Barbadian novelist, essayist and poet (1927–2022)

George William Lamming OCC (8 June 1927 – 4 June 2022) was a Barbadian novelist, essayist, and poet. He first won critical acclaim for In the Castle of My Skin, his 1953 debut novel. He also held academic posts, including as a distinguished visiting professor at Duke University and a visiting professor in the Africana Studies Department of Brown University, and lectured extensively worldwide.

== Early life and education ==
George William Lamming was born on June 8, 1927, in Carrington Village, Barbados, of mixed Afro-Barbadian and English parentage. After his mother, Loretta Devonish, married his stepfather, Lamming split his time between his birthplace and his stepfather's home in St David's Village. He attended Roebuck Boys' School and Combermere School on a scholarship. Encouraged by his teacher, Frank Collymore – founder of the pioneering Caribbean literary magazine BIM – Lamming found the world of books and started to write.

== Career ==
Lamming left Barbados to work as a teacher from 1946 to 1950 in Port of Spain, Trinidad, at El Colegio de Venezuela, a boarding school for boys. He then emigrated to England where, for a short time, he worked in a factory. As he later wrote: "Migration was not a word I would have used to describe what I was doing when I moved with other West Indians to England in 1950. We easily thought we were going to an England that had been painted in our childhood consciousness as a heritage and a place of welcome. It is the measure of our innocence that neither the claim of heritage nor the expectation of welcome would have been seriously doubted. England was not for us a country with classes and conflicts of interest like the islands we left. It was the name of a responsibility whose origin may have coincided with the beginning of time. ...

"The emigrants were largely men in search of work. My friend and fellow traveller, the late Samuel Selvon of Trinidad, was a poet and short-story writer then halfway through his first novel, A Brighter Sun. Sam and I had left home for the same reason - to make a career as a writer. This was a journey to an expectation, and between 1948 and 1960 every West Indian novelist of significance within their region made a similar journey: Wilson Harris, Edgar Mittleholzer, Ian Carew of Guyana, Roger Mais, Andrew Salkey and John Hearne of Jamaica.
In 1951, Lamming became a broadcaster for the BBC Colonial Service. His writings were published in the Barbadian magazine Bim, edited by his teacher Frank Collymore, and the BBC's Caribbean Voices radio series broadcast his poems and short prose. Lamming himself read poems on Caribbean Voices, including some by the young Derek Walcott.

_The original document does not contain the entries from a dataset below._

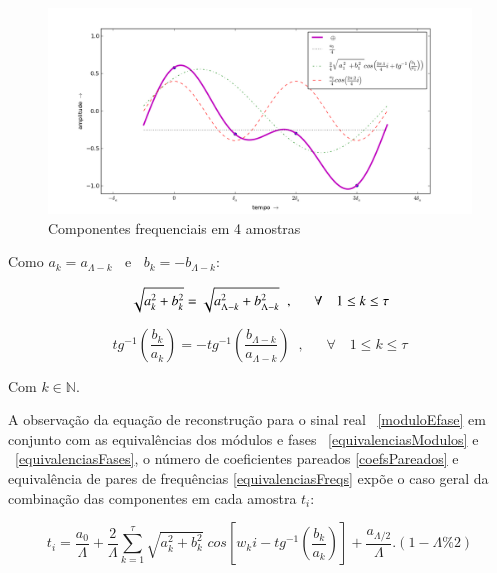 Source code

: \begin{figure}[h!]
    \centering
        \includegraphics[width=\textwidth]{figuras/amostras4__}
    \caption{Componentes frequenciais em 4 amostras}
        \label{fig:amostras4}
\end{figure}


Como $a_k = a_{\Lambda -k}\;\;$ e $\;\;b_k = - b_{\Lambda -k}$:

\begin{equation}\label{equivalenciasModulos}
\sqrt{a_k^2 + b_k^2} = \sqrt{a_{\Lambda - k}^2 + b_{\Lambda -k}^2} \;\;, \quad \;\; \forall \quad 1 \leq k \leq \tau  \\
\end{equation}

\begin{equation}\label{equivalenciasFases}
tg^{-1}\left(\frac{b_k}{a_k}\right)=-tg^{-1}\left(\frac{b_{\Lambda -k}}{a_{\Lambda - k}}\right)\;\;,\quad \;\; \forall \quad 1 \leq k \leq \tau
\end{equation}



Com $k \in \mathbb{N}$.

 A observação da equação de reconstrução para o sinal real ~\ref{moduloEfase} em conjunto com as equivalências dos módulos e fases ~\ref{equivalenciasModulos} e ~\ref{equivalenciasFases}, o número de coeficientes pareados \ref{coefsPareados} e equivalência de pares de frequências \ref{equivalenciasFreqs}
expõe o caso geral da combinação das componentes em cada amostra $t_i$:

\begin{equation}
t_i = \frac{a_0}{\Lambda} + \frac{2}{\Lambda}\sum_{k=1}^{\tau}\sqrt{a_k^2 + b_k^2} \; cos\left[w_k i - tg^{-1}\left(\frac{b_k}{a_k}\right)\right]+ \frac{ a_{\Lambda/2}}{\Lambda}.(1-\Lambda\% 2)
\end{equation}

Lamming's first novel, In the Castle of My Skin, was published in London in 1953. It won a Somerset Maugham Award and was championed by eminent figures like Jean-Paul Sartre and Richard Wright, the latter writing an introduction to the book's U.S. edition. Lamming later said of the book: "I tried to reconstruct the world of my childhood and early adolescence. It was also the world of a whole Caribbean society." He was awarded a Guggenheim Fellowship, and became a professional writer. He began to travel widely, going to the United States in 1955, the West Indies in 1956 and West Africa in 1958. His second novel, The Emigrants, (1954), which focuses on the migrants' journey and the process of resettlement, was described by Quarterly Black Review as "very thought-provoking. It shows how adrift black people can be as they search for a political, economic and social context. It should also be read as an example of how black people have tried to use the novel to tell their own unique story in a unique way."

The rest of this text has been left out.